Saved entries:
..............................

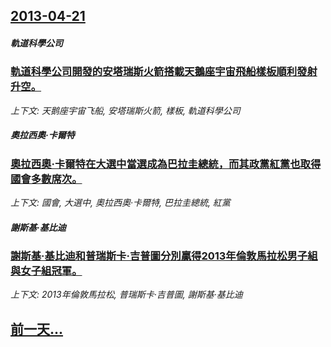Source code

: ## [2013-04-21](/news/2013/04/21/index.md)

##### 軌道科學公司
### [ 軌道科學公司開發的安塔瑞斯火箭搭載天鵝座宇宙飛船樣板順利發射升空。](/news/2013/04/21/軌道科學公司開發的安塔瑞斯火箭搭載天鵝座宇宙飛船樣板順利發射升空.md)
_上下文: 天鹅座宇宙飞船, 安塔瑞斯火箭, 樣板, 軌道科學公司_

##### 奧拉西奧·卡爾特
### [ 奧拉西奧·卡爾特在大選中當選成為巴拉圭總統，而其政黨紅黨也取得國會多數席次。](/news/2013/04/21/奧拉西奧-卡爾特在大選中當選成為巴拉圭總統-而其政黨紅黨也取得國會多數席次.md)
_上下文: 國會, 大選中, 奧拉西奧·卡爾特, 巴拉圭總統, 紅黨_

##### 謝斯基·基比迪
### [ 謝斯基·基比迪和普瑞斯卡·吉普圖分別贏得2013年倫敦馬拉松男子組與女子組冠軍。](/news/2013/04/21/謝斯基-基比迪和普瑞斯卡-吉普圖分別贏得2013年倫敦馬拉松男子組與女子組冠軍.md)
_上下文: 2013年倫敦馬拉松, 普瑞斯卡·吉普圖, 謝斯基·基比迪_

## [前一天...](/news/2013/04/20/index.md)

..............................

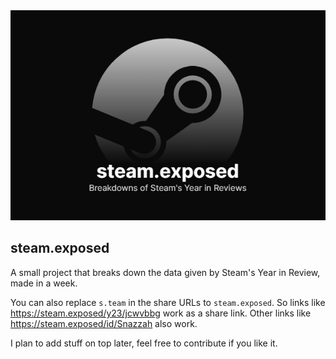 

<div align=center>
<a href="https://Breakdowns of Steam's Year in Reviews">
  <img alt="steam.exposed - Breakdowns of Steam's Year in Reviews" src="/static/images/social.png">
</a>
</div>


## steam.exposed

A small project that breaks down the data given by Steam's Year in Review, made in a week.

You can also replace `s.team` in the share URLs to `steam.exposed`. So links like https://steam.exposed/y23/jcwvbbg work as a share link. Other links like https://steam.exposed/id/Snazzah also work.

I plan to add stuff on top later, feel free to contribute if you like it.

..............................

(Problem statement) Every line from the line containing "## steam.exposed" through the line containing "I plan to add" in the records above must be retyped exactly. Leave out the rest.

(Answer section)
## steam.exposed

A small project that breaks down the data given by Steam's Year in Review, made in a week.

You can also replace `s.team` in the share URLs to `steam.exposed`. So links like https://steam.exposed/y23/jcwvbbg work as a share link. Other links like https://steam.exposed/id/Snazzah also work.

I plan to add stuff on top later, feel free to contribute if you like it.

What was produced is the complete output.